この構造のおかげで、前後・左右・回旋(ひねり)など、さまざまな方向へ自由自在に脚を動かすことができます。
歩く、走る、立ち上がるといった日常動作では、上半身の体重を支えながらバランスを保つ重要な役割を担っています。人が二足歩行を獲得し、両手を自由に使えるようになった背景には、この股関節の発達が大きく関係しているともいわれています。
股関節は「姿勢」もコントロールしている
股関節には、立っているだけでも体重の約2〜3倍、歩行時には約3〜4倍、走ると約4〜5倍もの負荷がかかります。
その大きな負荷を受け止めながら、体幹の筋肉と協力して骨盤を安定させ、姿勢を保っています。つまり股関節は、猫背や反り腰を防ぐための「土台」ともいえる存在なのです。
ところが、股関節まわりの筋肉が硬くなると、骨盤のスムーズな動きが制限されます。
すると、本来股関節が担うはずの動きを腰が代わりに行うようになり(過剰運動)、腰の筋肉や関節への負担が増えて腰痛につながりやすくなるのです。
あなたの股関節は大丈夫?簡単セルフチェック
ストレッチを始める前に、まずは現在の股関節の柔軟性をチェックしてみましょう。

1. あぐらチェック(内もも・関節の開き)
床にあぐらで座ったとき、両膝が床から大きく浮いていませんか?
目安:膝と床の間に拳が2個以上入る場合は、股関節の内転筋群や関節まわりが硬くなっている可能性があります。
2. 片脚抱え込みチェック(曲げる動き・お尻の柔軟性)
仰向けになり、片方の膝を両手で胸に引き寄せてみましょう。
目安:太ももが胸に届かない、あるいは反対側の脚や腰が浮いて曲がってしまう場合は、股関節の柔軟性が低下しています。
股関節をゆるめる準備:「足首回し」
股関節のストレッチを行う前に、まずおすすめしたいのが足首の運動です。土台の末端である足首をほぐすことで、下半身全体の連動性が高まります。

【やり方】
1. 床に長座(脚を伸ばした状態)で座り、踵を腰幅程度に開きます。
2. つま先を前後に20〜30回動かします。つま先を手前に引くときは、かかとを押し出すようなイメージでふくらはぎや膝裏が伸びるのを感じながら行うのがポイントです。
3. 続いて、つま先を大きく内回し・外回しに回して足首を緩めます。このときは、つま先で大きな円を描くように行なってみてください。それぞれ10〜20回くらい行います。
足首を動かすことでふくらはぎの筋肉がしっかり働き、下半身全体の血流が促されます。

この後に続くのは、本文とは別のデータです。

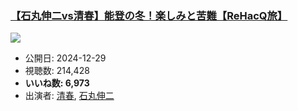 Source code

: ### [【石丸伸二vs清春】能登の冬！楽しみと苦難【ReHacQ旅】](https://www.youtube.com/watch?v=EwZ1ItLXhk8)
[![](https://img.youtube.com/vi/EwZ1ItLXhk8/sddefault.jpg)](https://www.youtube.com/watch?v=EwZ1ItLXhk8)
-   公開日: 2024-12-29
-   視聴数: 214,428
-   **いいね数: 6,973**
-   出演者: [清春](/rehacq_fan/people/清春 "wikilink"), [石丸伸二](/rehacq_fan/people/石丸伸二 "wikilink")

身体が温まった状態でストレッチを行うことで、筋肉がほぐれやすくなり、ケガの予防にもつながります。
次の股関節のストレッチを行う前に【Vol.16】ストレッチは「伸ばす」より「感じる」|効果が出るやり方 を是非ご参照ください。
お尻と股関節の外側をゆるめる「抱え込みストレッチ」
お尻の奥にある中殿筋や深層外旋六筋をゆるめ、骨盤まわりの緊張を和らげます。

【やり方】
1. 仰向けに寝ます。
2. 片方の膝を両手で抱えます。
3. 抱えた膝を、反対側の胸(肩)の方向へゆっくり引き寄せます。
4. お尻の横から奥にかけて心地よく伸びるところで20〜30秒キープします。
5. 左右交互に行いましょう。
少し慣れてきたら抱えている膝の角度を少しだけ変えて、気持ちいところを探してみてください。
股関節全体をほぐす「パタパタ運動(蝶のポーズ)」
内ももの筋肉をゆるめながら、股関節本来の柔軟性を引き出すストレッチです。

【やり方】
1. 床に座り、両足の裏を合わせます。
2. 足首またはつま先を軽く持ちます。
3. 膝を上下に15〜20回ほど小刻みに動かします(パタパタと羽ばたかせるイメージ)。

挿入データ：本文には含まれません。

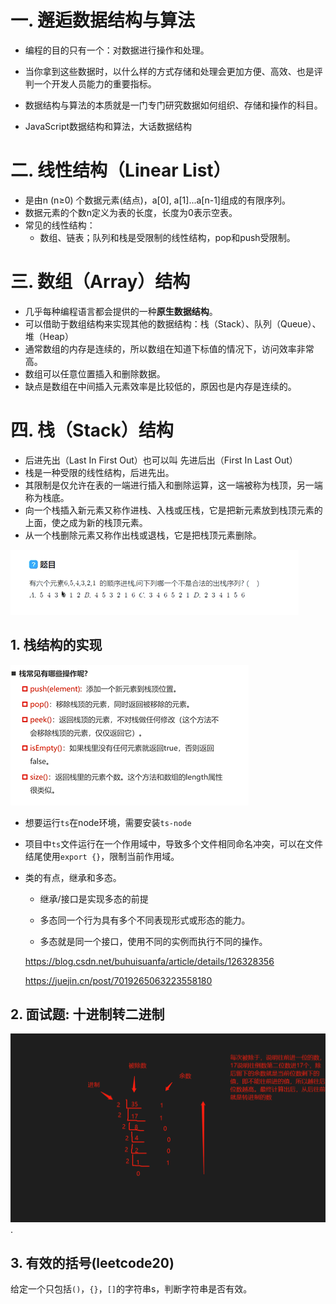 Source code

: # 一. 邂逅数据结构与算法

+ 编程的目的只有一个：对数据进行操作和处理。
+ 当你拿到这些数据时，以什么样的方式存储和处理会更加方便、高效、也是评判一个开发人员能力的重要指标。
+ 数据结构与算法的本质就是一门专门研究数据如何组织、存储和操作的科目。

+ JavaScript数据结构和算法，大话数据结构

# 二. 线性结构（Linear List）

+ 是由n (n≥0) 个数据元素(结点)，a[0], a[1]...a[n-1]组成的有限序列。
+ 数据元素的个数n定义为表的长度，长度为0表示空表。
+ 常见的线性结构：
  + 数组、链表；队列和栈是受限制的线性结构，pop和push受限制。

# 三. 数组（Array）结构

+ 几乎每种编程语言都会提供的一种**原生数据结构**。
+ 可以借助于数组结构来实现其他的数据结构：栈（Stack）、队列（Queue）、堆（Heap）
+ 通常数组的内存是连续的，所以数组在知道下标值的情况下，访问效率非常高。
+ 数组可以任意位置插入和删除数据。
+ 缺点是数组在中间插入元素效率是比较低的，原因也是内存是连续的。

# 四. 栈（Stack）结构

+ 后进先出（Last In First Out）也可以叫 先进后出（First In Last Out）
+ 栈是一种受限的线性结构，后进先出。
+ 其限制是仅允许在表的一端进行插入和删除运算，这一端被称为栈顶，另一端称为栈底。
+ 向一个栈插入新元素又称作进栈、入栈或压栈，它是把新元素放到栈顶元素的上面，使之成为新的栈顶元素。
+ 从一个栈删除元素又称作出栈或退栈，它是把栈顶元素删除。

![image-20230222143119204](时间复杂度.assets/image-20230222143119204.png)

## 1. 栈结构的实现

![image-20230222150433779](时间复杂度.assets/image-20230222150433779.png)

+ 想要运行`ts`在node环境，需要安装`ts-node`

+ 项目中`ts`文件运行在一个作用域中，导致多个文件相同命名冲突，可以在文件结尾使用`export {}`，限制当前作用域。

+ 类的有点，继承和多态。 

  + 继承/接口是实现多态的前提

  + 多态同一个行为具有多个不同表现形式或形态的能力。
  + 多态就是同一个接口，使用不同的实例而执行不同的操作。

  https://blog.csdn.net/buhuisuanfa/article/details/126328356

  https://juejin.cn/post/7019265063223558180

## 2. 面试题: 十进制转二进制

![image-20230607113630973](时间复杂度.assets/image-20230607113630973.png).

## 3. 有效的括号(leetcode20)

给定一个只包括`()`，`{}`，`[]`的字符串s，判断字符串是否有效。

4. 動きを止めたら、背筋を伸ばしたまま股関節(折り目)から身体を前に倒します。
5. 呼吸を止めずに15〜20秒キープします。
まとめ:身体との対話を楽しみながら
腰痛というと腰そのものに原因があると思われがちですが、実際には股関節の動きが制限されていることで、腰に負担が集中しているケースが少なくありません。
股関節は身体を支える土台であり、姿勢を安定させる大切な関節です。
まずは足首を動かして準備を整え、その後に股関節を優しくほぐす習慣をつくってみてください。

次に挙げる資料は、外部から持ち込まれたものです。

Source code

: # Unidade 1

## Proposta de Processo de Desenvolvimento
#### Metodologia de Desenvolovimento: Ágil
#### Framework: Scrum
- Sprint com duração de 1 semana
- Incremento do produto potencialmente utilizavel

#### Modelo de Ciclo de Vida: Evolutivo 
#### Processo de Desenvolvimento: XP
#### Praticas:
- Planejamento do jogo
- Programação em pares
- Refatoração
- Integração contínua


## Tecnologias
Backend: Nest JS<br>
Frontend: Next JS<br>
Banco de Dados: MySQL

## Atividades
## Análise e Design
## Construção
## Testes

毎日の小さな積み重ねが腰への負担を減らし、しなやかに動く身体づくりにつながっていきます。
ストレッチを行うときは「どこまで伸ばせるか」という結果ではなく、「身体が気持ちよくゆるむ感覚」をぜひ大切にしてみてください。身体は、その心地よさを通して今の自分の状態をそっと教えてくれます。